*** Opening Given data ***

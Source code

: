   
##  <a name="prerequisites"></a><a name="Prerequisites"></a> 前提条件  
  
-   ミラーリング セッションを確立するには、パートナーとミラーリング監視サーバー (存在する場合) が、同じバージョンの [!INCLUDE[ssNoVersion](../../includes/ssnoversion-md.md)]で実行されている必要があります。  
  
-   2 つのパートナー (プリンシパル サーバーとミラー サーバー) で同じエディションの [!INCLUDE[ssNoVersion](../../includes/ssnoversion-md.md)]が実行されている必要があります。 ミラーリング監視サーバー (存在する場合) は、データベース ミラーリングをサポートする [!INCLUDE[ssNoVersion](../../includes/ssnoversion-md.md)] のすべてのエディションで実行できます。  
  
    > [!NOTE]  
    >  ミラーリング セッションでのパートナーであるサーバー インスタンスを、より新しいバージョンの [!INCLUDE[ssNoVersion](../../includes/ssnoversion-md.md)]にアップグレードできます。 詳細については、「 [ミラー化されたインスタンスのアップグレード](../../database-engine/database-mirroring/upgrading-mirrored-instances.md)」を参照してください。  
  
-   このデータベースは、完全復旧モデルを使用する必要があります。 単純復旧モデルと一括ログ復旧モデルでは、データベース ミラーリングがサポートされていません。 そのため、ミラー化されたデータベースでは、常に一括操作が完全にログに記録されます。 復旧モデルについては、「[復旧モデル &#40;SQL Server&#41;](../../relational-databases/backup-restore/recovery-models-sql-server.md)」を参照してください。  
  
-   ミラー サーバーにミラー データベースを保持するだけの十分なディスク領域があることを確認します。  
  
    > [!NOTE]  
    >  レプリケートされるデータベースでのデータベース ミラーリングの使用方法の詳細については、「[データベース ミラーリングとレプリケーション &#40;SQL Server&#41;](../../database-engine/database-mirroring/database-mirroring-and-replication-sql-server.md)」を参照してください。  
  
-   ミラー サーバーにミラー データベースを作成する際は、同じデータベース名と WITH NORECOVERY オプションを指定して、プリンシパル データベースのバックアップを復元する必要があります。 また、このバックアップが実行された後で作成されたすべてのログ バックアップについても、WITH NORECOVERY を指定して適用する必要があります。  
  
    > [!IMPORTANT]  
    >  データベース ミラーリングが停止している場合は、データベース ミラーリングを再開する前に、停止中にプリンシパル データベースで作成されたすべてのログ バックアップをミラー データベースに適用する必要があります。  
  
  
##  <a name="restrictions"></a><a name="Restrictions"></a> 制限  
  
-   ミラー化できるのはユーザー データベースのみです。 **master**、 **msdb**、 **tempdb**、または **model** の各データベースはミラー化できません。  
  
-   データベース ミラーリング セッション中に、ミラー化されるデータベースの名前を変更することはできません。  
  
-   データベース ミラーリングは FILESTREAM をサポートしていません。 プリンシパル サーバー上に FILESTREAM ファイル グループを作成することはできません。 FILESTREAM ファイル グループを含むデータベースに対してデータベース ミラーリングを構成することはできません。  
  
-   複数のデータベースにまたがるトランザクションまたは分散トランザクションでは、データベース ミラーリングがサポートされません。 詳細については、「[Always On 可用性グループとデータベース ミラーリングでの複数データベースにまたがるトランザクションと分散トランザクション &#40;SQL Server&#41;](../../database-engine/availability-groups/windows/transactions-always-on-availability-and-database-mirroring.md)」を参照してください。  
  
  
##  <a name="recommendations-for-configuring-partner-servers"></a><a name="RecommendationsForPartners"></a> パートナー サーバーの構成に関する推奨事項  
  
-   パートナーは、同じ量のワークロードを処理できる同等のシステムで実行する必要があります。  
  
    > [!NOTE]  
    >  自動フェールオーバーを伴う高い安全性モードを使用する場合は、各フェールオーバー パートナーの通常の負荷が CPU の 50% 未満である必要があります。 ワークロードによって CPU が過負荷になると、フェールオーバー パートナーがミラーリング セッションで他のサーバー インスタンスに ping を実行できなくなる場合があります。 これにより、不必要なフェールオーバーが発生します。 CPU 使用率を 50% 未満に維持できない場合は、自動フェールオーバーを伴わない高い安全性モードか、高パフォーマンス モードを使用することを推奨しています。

*** Closing Given data ***

## Problem to work on
Each entry above is to be transcribed word for word.

## Solved exercise
Source code

:   
##  <a name="prerequisites"></a><a name="Prerequisites"></a> 前提条件  
  
-   ミラーリング セッションを確立するには、パートナーとミラーリング監視サーバー (存在する場合) が、同じバージョンの [!INCLUDE[ssNoVersion](../../includes/ssnoversion-md.md)]で実行されている必要があります。  
  
-   2 つのパートナー (プリンシパル サーバーとミラー サーバー) で同じエディションの [!INCLUDE[ssNoVersion](../../includes/ssnoversion-md.md)]が実行されている必要があります。 ミラーリング監視サーバー (存在する場合) は、データベース ミラーリングをサポートする [!INCLUDE[ssNoVersion](../../includes/ssnoversion-md.md)] のすべてのエディションで実行できます。  
  
    > [!NOTE]  
    >  ミラーリング セッションでのパートナーであるサーバー インスタンスを、より新しいバージョンの [!INCLUDE[ssNoVersion](../../includes/ssnoversion-md.md)]にアップグレードできます。 詳細については、「 [ミラー化されたインスタンスのアップグレード](../../database-engine/database-mirroring/upgrading-mirrored-instances.md)」を参照してください。  
  
-   このデータベースは、完全復旧モデルを使用する必要があります。 単純復旧モデルと一括ログ復旧モデルでは、データベース ミラーリングがサポートされていません。 そのため、ミラー化されたデータベースでは、常に一括操作が完全にログに記録されます。 復旧モデルについては、「[復旧モデル &#40;SQL Server&#41;](../../relational-databases/backup-restore/recovery-models-sql-server.md)」を参照してください。  
  
-   ミラー サーバーにミラー データベースを保持するだけの十分なディスク領域があることを確認します。  
  
    > [!NOTE]  
    >  レプリケートされるデータベースでのデータベース ミラーリングの使用方法の詳細については、「[データベース ミラーリングとレプリケーション &#40;SQL Server&#41;](../../database-engine/database-mirroring/database-mirroring-and-replication-sql-server.md)」を参照してください。  
  
-   ミラー サーバーにミラー データベースを作成する際は、同じデータベース名と WITH NORECOVERY オプションを指定して、プリンシパル データベースのバックアップを復元する必要があります。 また、このバックアップが実行された後で作成されたすべてのログ バックアップについても、WITH NORECOVERY を指定して適用する必要があります。  
  
    > [!IMPORTANT]  
    >  データベース ミラーリングが停止している場合は、データベース ミラーリングを再開する前に、停止中にプリンシパル データベースで作成されたすべてのログ バックアップをミラー データベースに適用する必要があります。  
  
  
##  <a name="restrictions"></a><a name="Restrictions"></a> 制限  
  
-   ミラー化できるのはユーザー データベースのみです。 **master**、 **msdb**、 **tempdb**、または **model** の各データベースはミラー化できません。  
  
-   データベース ミラーリング セッション中に、ミラー化されるデータベースの名前を変更することはできません。  
  
-   データベース ミラーリングは FILESTREAM をサポートしていません。 プリンシパル サーバー上に FILESTREAM ファイル グループを作成することはできません。 FILESTREAM ファイル グループを含むデータベースに対してデータベース ミラーリングを構成することはできません。  
  
-   複数のデータベースにまたがるトランザクションまたは分散トランザクションでは、データベース ミラーリングがサポートされません。 詳細については、「[Always On 可用性グループとデータベース ミラーリングでの複数データベースにまたがるトランザクションと分散トランザクション &#40;SQL Server&#41;](../../database-engine/availability-groups/windows/transactions-always-on-availability-and-database-mirroring.md)」を参照してください。  
  
  
##  <a name="recommendations-for-configuring-partner-servers"></a><a name="RecommendationsForPartners"></a> パートナー サーバーの構成に関する推奨事項  
  
-   パートナーは、同じ量のワークロードを処理できる同等のシステムで実行する必要があります。  
  
    > [!NOTE]  
    >  自動フェールオーバーを伴う高い安全性モードを使用する場合は、各フェールオーバー パートナーの通常の負荷が CPU の 50% 未満である必要があります。 ワークロードによって CPU が過負荷になると、フェールオーバー パートナーがミラーリング セッションで他のサーバー インスタンスに ping を実行できなくなる場合があります。 これにより、不必要なフェールオーバーが発生します。 CPU 使用率を 50% 未満に維持できない場合は、自動フェールオーバーを伴わない高い安全性モードか、高パフォーマンス モードを使用することを推奨しています。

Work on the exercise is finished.